## EXERCISE REQUIREMENTS
Return all lines from the entries below in which the word "have" is present.

(Collected data)
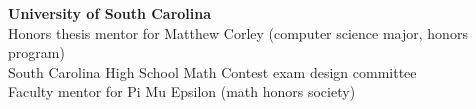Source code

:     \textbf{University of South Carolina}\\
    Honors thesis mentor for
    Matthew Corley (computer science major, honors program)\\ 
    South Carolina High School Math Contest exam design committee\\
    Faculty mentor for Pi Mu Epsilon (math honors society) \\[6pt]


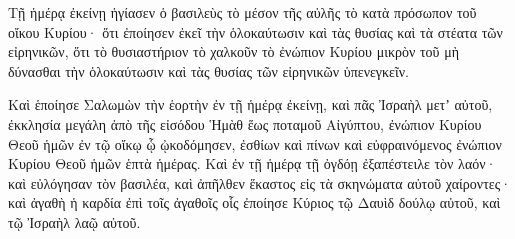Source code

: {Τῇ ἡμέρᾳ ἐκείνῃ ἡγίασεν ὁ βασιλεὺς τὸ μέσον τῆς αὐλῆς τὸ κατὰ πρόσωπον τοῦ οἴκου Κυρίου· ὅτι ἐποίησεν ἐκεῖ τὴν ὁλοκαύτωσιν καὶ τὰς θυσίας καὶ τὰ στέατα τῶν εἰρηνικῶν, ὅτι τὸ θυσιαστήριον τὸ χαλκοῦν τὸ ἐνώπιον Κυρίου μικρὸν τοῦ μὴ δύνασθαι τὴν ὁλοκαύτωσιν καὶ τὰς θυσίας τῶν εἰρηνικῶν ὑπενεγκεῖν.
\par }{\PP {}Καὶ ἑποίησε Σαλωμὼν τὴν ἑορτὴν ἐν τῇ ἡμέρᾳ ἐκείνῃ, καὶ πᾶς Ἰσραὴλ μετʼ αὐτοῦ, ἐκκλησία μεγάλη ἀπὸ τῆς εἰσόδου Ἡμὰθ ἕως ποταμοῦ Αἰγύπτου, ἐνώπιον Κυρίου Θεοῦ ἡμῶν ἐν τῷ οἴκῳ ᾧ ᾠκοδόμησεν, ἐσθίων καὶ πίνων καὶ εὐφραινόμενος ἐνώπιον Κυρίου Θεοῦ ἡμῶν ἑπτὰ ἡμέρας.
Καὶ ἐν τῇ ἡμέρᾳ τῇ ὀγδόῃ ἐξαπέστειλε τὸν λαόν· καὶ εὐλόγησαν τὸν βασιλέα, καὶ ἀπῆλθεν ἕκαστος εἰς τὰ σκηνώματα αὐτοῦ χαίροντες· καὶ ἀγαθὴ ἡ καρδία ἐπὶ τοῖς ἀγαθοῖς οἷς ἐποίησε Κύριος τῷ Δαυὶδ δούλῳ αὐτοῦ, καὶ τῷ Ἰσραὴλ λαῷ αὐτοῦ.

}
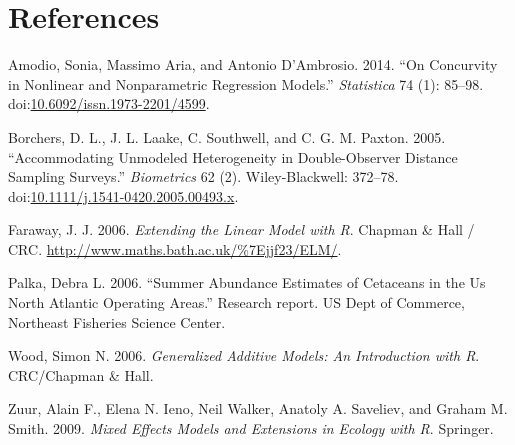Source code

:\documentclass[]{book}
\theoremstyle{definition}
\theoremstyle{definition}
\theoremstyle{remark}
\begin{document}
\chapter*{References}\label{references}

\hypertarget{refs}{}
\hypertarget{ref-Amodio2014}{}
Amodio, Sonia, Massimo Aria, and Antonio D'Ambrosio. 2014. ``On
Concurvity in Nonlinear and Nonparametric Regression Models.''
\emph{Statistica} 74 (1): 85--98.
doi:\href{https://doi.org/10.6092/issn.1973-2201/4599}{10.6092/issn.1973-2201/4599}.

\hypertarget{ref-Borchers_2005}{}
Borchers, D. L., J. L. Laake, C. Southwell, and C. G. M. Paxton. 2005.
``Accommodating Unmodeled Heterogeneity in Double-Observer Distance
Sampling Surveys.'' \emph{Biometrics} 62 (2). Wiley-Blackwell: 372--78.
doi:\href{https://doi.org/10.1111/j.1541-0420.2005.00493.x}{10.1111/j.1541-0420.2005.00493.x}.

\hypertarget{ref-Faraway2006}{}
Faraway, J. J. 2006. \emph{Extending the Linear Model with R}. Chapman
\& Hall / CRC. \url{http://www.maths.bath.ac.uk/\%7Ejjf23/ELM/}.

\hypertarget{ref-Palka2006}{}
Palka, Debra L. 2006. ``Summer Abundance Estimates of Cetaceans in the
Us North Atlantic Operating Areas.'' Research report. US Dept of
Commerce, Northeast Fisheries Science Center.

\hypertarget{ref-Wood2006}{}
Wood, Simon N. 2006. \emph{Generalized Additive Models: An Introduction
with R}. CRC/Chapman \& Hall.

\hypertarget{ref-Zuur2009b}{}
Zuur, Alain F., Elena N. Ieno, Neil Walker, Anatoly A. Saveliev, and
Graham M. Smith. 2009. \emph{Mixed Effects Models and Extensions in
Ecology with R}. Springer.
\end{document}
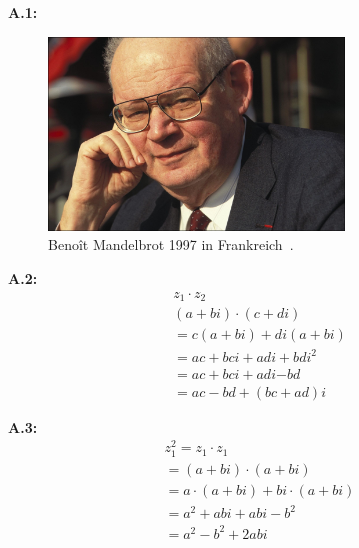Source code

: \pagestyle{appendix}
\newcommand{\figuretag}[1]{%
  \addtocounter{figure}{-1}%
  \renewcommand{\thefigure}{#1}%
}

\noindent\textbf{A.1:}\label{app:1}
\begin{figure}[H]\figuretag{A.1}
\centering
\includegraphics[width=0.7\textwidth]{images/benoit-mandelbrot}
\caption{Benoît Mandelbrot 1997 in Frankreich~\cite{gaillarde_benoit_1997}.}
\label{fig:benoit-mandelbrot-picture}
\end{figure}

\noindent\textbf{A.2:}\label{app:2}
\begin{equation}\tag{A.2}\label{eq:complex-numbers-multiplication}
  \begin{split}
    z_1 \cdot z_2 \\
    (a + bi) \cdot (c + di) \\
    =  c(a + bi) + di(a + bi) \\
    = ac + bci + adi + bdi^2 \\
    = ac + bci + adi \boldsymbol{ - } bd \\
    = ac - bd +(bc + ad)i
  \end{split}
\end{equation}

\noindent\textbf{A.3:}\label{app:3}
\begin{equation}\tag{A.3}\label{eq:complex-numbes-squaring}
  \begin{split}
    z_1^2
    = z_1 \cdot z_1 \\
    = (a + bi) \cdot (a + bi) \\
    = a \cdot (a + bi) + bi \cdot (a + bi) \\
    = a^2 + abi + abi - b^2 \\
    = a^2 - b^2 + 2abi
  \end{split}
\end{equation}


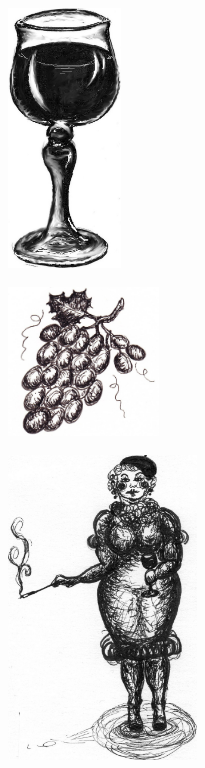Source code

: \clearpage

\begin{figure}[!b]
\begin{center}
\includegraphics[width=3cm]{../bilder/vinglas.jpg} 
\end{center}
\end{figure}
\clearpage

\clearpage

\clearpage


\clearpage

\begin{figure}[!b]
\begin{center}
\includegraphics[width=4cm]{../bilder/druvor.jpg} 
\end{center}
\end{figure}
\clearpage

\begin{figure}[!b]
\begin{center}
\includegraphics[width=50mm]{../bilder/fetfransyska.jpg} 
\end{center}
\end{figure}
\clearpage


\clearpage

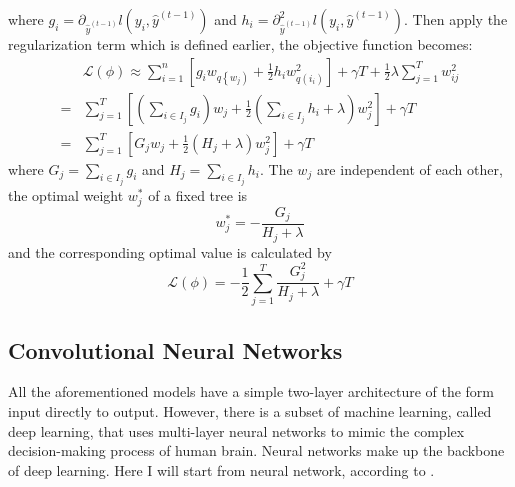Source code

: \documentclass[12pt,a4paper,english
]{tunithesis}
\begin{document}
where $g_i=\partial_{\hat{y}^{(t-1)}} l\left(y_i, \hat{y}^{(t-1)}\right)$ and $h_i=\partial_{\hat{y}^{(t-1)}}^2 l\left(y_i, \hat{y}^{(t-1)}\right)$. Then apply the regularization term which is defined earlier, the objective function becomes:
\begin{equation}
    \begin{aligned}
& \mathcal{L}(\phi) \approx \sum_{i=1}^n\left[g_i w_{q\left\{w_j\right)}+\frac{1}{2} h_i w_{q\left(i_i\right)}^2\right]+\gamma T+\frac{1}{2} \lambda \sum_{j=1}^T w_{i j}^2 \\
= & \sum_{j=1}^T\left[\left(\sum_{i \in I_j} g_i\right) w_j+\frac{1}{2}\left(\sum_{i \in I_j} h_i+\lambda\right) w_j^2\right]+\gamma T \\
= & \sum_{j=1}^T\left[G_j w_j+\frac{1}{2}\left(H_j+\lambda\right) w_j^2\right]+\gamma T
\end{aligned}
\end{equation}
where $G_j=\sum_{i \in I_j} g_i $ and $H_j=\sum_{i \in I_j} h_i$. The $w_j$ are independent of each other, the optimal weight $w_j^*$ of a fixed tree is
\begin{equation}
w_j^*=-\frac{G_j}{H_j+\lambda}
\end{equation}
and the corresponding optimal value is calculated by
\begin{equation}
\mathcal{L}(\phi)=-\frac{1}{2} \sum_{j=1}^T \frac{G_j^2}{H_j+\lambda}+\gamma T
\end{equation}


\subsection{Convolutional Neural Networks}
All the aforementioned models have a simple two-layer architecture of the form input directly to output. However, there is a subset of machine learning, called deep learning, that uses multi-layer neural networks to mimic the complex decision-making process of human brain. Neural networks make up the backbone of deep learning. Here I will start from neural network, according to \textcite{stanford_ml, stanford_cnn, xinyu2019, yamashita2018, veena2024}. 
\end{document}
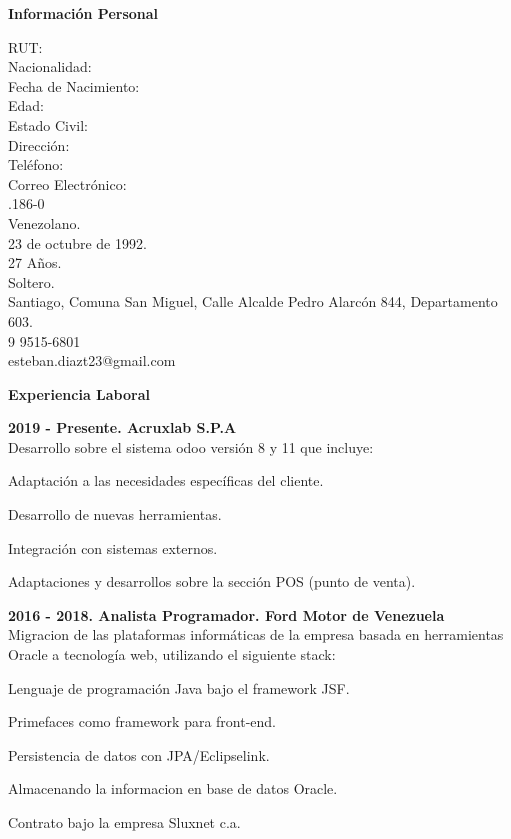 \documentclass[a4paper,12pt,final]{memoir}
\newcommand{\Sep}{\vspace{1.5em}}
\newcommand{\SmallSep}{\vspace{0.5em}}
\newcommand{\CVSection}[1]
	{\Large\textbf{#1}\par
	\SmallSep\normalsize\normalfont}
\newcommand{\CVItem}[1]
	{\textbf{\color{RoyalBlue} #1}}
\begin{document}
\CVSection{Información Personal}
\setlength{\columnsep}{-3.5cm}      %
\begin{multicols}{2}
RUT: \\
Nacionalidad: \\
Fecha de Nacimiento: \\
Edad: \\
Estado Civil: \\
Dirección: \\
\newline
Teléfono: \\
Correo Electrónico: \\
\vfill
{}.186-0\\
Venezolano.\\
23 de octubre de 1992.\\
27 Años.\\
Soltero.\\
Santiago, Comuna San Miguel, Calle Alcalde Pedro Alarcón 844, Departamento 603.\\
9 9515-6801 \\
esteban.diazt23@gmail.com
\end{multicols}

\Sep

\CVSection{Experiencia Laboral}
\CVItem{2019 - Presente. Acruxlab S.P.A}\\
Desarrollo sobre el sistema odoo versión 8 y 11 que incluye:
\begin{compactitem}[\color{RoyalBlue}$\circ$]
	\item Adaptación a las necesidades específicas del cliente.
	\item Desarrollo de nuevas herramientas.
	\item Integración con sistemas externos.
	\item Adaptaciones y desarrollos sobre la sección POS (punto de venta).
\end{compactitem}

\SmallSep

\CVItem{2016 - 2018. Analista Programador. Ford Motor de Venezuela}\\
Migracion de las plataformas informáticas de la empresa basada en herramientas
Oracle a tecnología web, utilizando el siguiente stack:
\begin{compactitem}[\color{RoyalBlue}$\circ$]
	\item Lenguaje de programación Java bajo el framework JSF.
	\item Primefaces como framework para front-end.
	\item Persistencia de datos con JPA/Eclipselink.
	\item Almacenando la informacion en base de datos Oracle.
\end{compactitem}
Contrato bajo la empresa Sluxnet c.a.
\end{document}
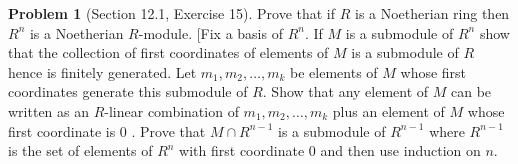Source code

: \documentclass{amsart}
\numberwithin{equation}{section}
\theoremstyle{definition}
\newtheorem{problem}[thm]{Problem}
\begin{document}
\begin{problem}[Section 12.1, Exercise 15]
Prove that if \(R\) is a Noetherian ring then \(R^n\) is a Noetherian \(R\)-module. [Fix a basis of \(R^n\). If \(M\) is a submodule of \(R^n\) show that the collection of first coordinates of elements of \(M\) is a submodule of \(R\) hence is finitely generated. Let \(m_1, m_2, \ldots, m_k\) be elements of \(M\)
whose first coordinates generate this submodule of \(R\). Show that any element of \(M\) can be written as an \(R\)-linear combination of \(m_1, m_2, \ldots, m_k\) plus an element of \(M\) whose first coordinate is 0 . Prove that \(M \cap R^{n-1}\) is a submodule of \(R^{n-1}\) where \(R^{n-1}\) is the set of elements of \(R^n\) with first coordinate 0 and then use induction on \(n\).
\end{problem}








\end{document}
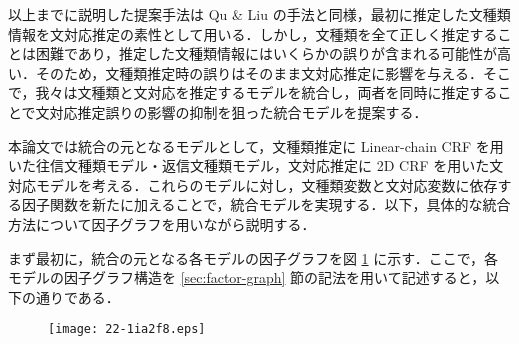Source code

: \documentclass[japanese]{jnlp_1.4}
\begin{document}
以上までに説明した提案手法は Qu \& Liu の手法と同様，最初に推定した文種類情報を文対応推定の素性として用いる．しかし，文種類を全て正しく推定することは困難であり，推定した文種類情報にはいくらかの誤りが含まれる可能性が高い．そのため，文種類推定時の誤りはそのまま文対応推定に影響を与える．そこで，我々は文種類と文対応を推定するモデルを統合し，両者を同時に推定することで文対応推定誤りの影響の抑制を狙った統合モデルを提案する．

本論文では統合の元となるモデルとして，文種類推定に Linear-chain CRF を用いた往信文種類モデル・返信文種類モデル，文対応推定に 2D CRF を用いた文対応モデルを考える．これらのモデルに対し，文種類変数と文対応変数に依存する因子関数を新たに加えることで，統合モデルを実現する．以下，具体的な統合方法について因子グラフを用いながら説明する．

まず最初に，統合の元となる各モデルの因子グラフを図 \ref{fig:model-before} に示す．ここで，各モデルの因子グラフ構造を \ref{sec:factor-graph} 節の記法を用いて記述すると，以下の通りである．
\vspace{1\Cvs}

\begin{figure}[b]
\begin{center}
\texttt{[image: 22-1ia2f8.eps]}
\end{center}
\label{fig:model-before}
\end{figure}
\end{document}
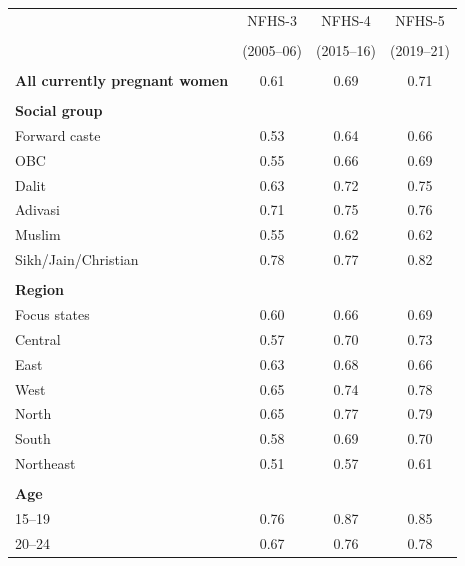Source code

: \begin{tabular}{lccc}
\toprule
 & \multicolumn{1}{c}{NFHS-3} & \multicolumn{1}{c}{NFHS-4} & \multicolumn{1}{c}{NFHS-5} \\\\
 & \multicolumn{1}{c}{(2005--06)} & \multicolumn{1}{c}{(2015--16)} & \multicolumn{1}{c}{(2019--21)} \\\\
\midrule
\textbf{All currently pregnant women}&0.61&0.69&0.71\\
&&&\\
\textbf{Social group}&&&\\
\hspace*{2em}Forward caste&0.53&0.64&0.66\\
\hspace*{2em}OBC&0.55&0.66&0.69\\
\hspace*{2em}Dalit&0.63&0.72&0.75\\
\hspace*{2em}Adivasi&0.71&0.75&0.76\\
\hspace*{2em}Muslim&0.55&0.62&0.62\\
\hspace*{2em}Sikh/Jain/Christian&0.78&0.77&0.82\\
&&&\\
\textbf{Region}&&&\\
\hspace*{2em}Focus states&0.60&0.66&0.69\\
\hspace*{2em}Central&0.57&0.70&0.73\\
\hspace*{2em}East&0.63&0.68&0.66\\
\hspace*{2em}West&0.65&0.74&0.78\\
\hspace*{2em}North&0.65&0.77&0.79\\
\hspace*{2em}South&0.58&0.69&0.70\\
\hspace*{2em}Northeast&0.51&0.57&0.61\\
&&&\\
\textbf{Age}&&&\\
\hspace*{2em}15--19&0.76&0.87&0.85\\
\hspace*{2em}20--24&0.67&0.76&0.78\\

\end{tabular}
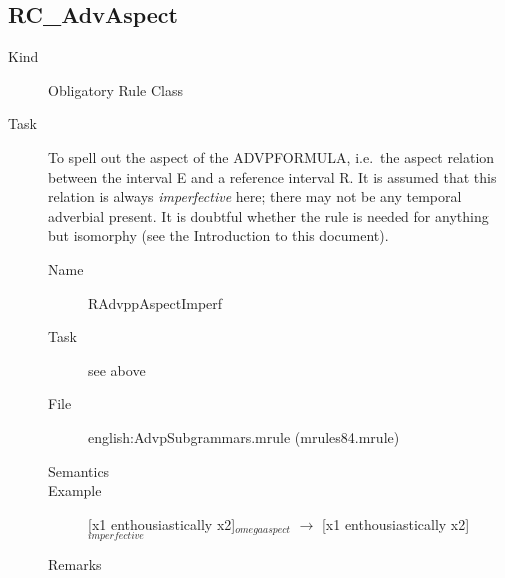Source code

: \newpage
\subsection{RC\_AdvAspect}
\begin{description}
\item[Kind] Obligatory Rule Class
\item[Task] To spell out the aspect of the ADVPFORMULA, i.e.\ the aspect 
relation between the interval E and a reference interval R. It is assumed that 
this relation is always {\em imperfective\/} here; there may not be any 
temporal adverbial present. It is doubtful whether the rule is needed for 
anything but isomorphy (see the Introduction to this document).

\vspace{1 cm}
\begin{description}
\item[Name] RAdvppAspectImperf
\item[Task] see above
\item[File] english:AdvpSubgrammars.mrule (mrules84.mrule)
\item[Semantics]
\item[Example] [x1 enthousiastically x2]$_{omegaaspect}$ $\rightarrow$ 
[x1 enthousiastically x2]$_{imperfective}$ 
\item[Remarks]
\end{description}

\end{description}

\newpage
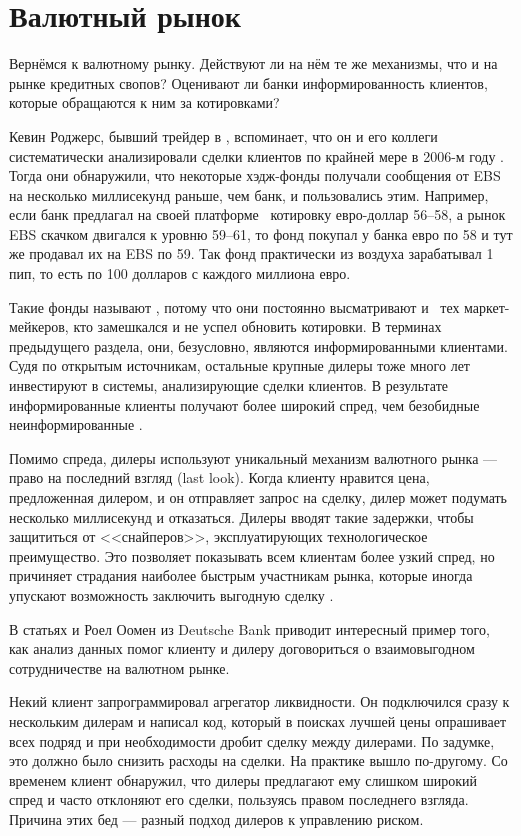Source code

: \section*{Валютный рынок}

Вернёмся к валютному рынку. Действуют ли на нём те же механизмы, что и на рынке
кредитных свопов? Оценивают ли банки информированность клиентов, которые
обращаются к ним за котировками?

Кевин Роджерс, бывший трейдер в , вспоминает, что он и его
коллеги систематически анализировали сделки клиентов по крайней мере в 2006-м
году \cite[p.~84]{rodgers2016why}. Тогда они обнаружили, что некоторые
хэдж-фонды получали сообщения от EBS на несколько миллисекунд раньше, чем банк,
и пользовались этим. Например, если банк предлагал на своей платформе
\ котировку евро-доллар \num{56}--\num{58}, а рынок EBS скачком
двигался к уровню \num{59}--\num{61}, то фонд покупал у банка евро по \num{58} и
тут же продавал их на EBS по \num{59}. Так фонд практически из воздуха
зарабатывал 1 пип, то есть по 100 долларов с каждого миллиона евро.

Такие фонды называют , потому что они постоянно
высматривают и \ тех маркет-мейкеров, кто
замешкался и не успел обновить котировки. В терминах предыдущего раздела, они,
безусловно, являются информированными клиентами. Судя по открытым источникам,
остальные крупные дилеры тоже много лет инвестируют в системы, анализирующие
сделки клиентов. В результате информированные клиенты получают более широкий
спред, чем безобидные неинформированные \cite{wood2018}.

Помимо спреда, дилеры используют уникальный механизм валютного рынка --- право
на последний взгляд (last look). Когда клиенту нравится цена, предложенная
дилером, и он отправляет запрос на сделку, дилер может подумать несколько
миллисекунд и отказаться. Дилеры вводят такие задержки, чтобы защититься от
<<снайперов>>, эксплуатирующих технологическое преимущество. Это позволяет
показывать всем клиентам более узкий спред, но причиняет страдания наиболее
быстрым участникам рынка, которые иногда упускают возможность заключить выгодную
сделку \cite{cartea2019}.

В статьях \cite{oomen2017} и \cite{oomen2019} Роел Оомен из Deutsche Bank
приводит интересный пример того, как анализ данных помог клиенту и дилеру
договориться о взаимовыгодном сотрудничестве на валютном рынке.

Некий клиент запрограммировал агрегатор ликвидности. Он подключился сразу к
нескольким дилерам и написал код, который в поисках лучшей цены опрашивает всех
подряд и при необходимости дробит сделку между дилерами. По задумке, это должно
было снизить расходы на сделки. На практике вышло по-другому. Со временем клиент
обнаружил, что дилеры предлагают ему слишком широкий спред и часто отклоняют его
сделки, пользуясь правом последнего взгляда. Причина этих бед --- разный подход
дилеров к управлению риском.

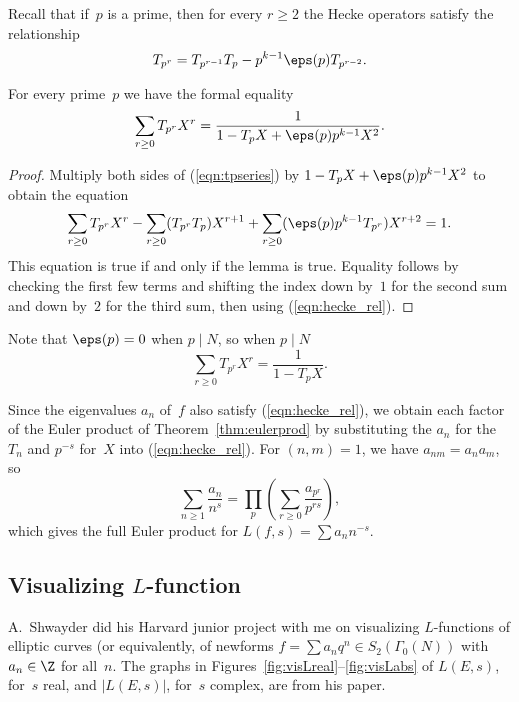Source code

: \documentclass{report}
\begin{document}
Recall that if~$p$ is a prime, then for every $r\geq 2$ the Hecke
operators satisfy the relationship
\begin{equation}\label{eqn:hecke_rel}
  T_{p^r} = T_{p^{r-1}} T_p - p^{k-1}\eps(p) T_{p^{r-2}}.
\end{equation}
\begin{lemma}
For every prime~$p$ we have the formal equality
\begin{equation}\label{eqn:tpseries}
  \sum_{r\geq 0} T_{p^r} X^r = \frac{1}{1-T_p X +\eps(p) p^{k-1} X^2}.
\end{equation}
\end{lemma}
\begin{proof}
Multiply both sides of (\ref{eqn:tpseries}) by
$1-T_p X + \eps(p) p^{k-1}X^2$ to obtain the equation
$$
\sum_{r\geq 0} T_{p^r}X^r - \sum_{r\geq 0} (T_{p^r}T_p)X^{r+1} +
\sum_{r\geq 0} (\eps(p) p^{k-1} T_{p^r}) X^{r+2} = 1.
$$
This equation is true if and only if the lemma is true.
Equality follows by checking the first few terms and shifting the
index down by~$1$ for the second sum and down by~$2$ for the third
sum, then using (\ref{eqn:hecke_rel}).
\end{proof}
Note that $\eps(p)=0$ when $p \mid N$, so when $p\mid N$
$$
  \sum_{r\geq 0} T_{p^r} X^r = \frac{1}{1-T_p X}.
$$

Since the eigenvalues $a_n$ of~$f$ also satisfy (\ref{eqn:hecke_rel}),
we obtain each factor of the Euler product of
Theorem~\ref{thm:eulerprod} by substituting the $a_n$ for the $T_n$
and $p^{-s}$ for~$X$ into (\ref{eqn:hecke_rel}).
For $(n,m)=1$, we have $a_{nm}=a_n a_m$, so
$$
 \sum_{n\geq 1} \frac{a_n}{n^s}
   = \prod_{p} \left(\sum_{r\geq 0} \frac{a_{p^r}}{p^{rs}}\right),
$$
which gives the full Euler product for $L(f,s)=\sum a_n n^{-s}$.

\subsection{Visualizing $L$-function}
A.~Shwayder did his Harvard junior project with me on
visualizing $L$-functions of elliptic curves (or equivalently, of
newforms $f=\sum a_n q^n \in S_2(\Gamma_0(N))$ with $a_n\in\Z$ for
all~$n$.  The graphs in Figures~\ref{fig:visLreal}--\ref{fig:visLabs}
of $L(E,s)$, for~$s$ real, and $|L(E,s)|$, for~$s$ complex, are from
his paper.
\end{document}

## YOUR SOLUTION
All the aforementioned models have a simple two-layer architecture of the form input directly to output. However, there is a subset of machine learning, called deep learning, that uses multi-layer neural networks to mimic the complex decision-making process of human brain. Neural networks make up the backbone of deep learning. Here I will start from neural network, according to \textcite{stanford_ml, stanford_cnn, xinyu2019, yamashita2018, veena2024}. 
For every prime~$p$ we have the formal equality
For $(n,m)=1$, we have $a_{nm}=a_n a_m$, so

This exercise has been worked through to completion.